米国カリフォルニア州ガーデナ市で2014年に起業した新しいEV企業、ファラディ・フューチャー(http://faradayfuture.com/cespresskit/)。「中国のNetflix」と呼ばれる LeTv 社がスポンサーで、「中国によるテスラ対抗企業」などと呼ばれてきたが、その実態は謎に包まれていた。
同社は元ジャガーのエンジニアでテスラでモデルS、Xの開発にも携わったニック・サムソン氏、元BMWデザイナーのリチャード・キム氏らが中心となり、テスラ、BMWだけではなくフォード、GMなど多くの自動車メーカーから移籍した人々が「新しい時代の車作り」を目指して創業した。
そのファラディ・フューチャーが、米ラスベガスで開催中のCESでついにベールを脱ぎ、コンセプトカーを発表した。EV業界に波紋を投げかける新しい企業の記者会見は、ラスベガスの駐車場の特設テントで行われたが、会場に入りきらないほどの報道陣が詰めかけるなど、関心の高さが窺われた。
今回の記者会見に先立ち、ファラディはノース・ラスベガス市に総額10億ドルの工場建設の決定を発表していた。この工場誘致のためにネバダ州は20年間の法人税免除などを含むインセンティブパッケージを提供、同社に寄せる期待は高い。
テスラは時間がかかり過ぎた
会見の中でサムソン氏は古巣であるテスラについて「素晴らしい企業、イーロン・マスク氏は誰も思いつかなかったアイデアを次々に実現するダイナミックな人物」としながらも、テスラの創業が2003年、最初のコンセプトモデルができたのが08年、市販モデルの発売が10年、と7年かかったのに対し「我々は創業から18カ月でコンセプトモデルの生産を可能にした」とよりスピードアップしたことを強調。そして16年には工場建設に着工し、数年内に市販モデル販売に乗り出す、と宣言した。

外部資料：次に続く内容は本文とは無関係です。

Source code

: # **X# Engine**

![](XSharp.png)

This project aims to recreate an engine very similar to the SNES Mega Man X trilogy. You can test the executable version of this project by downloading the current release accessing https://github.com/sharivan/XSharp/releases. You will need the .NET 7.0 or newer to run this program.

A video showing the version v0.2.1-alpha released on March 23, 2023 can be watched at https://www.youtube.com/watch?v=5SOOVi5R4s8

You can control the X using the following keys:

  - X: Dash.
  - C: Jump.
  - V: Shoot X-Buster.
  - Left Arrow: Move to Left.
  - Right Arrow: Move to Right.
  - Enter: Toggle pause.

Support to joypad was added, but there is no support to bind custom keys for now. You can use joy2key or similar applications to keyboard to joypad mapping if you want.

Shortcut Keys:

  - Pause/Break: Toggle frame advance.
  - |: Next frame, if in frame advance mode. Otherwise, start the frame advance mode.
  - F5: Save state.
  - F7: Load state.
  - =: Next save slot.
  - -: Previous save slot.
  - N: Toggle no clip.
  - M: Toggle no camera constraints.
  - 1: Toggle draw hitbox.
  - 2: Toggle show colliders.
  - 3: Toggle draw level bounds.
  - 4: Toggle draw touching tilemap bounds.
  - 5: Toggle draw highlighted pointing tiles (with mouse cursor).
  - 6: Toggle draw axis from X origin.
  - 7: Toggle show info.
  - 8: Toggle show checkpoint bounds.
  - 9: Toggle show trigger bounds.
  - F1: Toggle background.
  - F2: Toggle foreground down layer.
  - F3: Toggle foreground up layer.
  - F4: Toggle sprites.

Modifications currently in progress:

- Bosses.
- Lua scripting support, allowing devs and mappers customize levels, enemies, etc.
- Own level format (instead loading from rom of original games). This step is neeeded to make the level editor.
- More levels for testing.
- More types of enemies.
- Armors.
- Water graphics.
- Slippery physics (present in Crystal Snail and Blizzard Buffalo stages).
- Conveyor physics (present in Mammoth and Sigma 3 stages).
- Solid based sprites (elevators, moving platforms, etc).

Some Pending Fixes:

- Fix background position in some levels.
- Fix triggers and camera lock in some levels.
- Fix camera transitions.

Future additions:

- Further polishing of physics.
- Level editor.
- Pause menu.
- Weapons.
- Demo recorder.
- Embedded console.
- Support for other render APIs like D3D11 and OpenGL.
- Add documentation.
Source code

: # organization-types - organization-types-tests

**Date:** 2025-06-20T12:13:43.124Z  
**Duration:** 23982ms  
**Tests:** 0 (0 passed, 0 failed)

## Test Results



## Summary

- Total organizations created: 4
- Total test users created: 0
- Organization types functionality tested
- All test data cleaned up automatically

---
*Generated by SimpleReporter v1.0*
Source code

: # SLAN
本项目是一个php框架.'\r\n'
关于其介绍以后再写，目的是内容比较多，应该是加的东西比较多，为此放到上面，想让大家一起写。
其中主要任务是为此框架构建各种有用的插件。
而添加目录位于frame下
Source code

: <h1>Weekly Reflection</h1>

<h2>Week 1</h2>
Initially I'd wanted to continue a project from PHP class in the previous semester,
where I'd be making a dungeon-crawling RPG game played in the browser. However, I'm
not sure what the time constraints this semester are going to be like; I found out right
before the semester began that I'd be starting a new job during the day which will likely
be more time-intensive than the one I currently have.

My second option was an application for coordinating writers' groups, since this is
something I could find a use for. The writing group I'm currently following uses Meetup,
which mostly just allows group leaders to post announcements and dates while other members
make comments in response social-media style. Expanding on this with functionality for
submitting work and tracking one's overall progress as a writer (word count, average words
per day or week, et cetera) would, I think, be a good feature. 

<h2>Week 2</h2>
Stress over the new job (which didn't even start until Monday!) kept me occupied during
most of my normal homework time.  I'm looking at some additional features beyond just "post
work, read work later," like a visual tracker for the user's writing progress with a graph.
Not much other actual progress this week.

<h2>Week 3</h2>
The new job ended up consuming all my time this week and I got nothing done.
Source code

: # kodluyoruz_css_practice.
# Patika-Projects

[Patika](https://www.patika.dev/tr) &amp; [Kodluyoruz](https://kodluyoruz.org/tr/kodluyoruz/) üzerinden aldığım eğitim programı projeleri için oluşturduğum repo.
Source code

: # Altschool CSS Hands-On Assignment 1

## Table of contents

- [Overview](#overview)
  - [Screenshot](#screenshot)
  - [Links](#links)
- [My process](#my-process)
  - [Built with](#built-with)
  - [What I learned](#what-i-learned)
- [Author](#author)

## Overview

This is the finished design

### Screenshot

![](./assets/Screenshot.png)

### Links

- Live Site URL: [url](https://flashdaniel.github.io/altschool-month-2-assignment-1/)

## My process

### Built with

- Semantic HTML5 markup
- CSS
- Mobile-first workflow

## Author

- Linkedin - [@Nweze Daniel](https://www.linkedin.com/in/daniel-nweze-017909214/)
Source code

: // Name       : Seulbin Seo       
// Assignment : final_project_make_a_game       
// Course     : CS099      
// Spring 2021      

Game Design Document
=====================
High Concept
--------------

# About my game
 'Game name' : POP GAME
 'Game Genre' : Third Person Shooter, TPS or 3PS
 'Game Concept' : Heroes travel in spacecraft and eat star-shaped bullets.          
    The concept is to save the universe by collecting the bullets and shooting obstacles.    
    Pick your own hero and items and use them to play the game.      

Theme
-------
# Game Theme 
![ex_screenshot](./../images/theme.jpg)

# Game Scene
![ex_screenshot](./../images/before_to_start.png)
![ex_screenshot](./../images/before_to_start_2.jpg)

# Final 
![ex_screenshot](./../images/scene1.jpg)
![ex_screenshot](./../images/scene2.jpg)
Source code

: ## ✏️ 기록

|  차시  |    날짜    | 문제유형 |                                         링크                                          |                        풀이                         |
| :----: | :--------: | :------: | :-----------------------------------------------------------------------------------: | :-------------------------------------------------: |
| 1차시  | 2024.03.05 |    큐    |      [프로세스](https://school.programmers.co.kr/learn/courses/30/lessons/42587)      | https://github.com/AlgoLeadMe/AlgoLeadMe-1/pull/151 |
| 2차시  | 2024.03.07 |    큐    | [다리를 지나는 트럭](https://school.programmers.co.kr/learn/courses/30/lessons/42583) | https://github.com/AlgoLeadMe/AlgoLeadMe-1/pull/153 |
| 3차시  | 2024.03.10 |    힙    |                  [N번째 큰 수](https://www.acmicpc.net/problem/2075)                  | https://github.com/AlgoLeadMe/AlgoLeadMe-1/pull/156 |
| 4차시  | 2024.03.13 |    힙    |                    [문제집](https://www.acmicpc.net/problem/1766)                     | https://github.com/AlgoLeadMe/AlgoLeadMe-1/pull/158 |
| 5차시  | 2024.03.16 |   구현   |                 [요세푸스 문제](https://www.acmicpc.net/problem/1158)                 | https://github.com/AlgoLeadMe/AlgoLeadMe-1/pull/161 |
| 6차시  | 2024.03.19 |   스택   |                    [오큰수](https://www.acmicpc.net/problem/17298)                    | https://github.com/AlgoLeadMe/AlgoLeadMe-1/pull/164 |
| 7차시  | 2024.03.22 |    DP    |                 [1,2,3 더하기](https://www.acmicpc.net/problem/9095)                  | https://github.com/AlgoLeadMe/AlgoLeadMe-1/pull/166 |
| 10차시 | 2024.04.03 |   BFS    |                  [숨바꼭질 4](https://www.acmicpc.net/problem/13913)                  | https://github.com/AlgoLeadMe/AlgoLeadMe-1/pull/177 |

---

中国LeTvからは共同創業者でグローバル副会長であるディング・リー氏が会見に参加、飽くまでファラディへの出資は「共同資本」でありファラディが隠れ中国企業である、という噂は否定したが、LeTvが2013年から中国でEV開発に乗り出していたこと、車にインターネット・ベースのインフラを組み込む計画などを披露し、ファラディとは「戦略的パートナーシップ」である、と語った。
さらにデザインチーフで、BMWのEV開発にも携わったリチャード・キム氏はファラディの車が「インサイドアウト」のデザインであること、つまりゼロ・グラビティシートなどインテリアコンセプトが先にあり、そこから「人に優しい車」作りを積み重ねてエクステリアデザインが決定されたことなどを説明した。